1.160.000 euro: non è una vincita al totocalcio, ma il totale delle multe comminate dall'Autorità Garante della Concorrenza e del Mercato (AGCM) alle maggiori compagnie telefoniche operanti in Italia: Telecom, Wind, Vodafone e H3G, per “pubblicità ingannevole ed omissiva” riferita a una promozione che proponeva via SMS di scaricare hit musicali come suonerie, (oltre ad altri contenuti multimediali, come sfondi e loghi) naturalmente gratis.

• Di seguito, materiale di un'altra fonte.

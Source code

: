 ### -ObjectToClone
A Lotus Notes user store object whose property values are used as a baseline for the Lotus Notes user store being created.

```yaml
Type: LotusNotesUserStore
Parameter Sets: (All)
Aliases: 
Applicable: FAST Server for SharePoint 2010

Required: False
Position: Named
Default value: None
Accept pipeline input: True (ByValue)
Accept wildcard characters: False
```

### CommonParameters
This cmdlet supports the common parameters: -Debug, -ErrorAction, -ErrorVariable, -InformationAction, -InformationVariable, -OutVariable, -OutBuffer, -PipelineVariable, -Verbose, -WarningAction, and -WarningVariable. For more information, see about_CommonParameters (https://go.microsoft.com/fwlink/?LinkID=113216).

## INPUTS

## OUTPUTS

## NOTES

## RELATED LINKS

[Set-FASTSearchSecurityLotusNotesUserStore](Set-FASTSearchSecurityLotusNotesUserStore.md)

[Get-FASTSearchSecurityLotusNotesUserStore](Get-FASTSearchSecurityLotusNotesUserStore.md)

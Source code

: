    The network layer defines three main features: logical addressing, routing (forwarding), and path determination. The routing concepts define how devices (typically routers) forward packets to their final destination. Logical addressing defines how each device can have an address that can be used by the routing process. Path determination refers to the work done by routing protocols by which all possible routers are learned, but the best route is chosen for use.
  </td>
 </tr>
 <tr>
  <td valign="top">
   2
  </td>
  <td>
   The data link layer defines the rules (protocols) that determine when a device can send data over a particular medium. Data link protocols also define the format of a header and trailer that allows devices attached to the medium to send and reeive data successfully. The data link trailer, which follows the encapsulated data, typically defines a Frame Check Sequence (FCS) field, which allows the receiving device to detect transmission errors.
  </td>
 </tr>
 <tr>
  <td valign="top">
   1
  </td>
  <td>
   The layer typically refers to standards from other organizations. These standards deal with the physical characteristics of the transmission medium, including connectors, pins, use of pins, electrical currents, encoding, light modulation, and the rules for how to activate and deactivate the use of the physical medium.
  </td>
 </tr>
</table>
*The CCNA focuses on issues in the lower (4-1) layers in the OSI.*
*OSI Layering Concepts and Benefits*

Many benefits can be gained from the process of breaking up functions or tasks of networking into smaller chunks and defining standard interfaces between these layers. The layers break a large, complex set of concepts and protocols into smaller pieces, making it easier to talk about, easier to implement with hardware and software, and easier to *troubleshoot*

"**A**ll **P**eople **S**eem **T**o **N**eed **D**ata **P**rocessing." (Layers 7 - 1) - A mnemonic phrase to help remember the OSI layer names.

Occultando invece, di fatto, un abbonamento a un servizio di fornitura dei contenuti stessi, con cadenza settimanale, naturalmente a pagamento, che partiva ricevendo la suoneria “gratuita”. Così le compagnie guadagnavano con gli SMS usati dai clienti per fornire i dati e scaricare i file, mentre Neomobile, la società fornitrice di tutti e quattro gli operatori, guadagnava per i contenuti forniti.
Le cifre delle sanzioni (proporzionate alla quota di mercato di ciascuna compagnia) nello specifico sono: € 315.000 per TIM, € 285.000 a Vodafone, 265.000 a Wind, € 180.000 ad H3G, mentre per Neomobile la multa è di € 115.000.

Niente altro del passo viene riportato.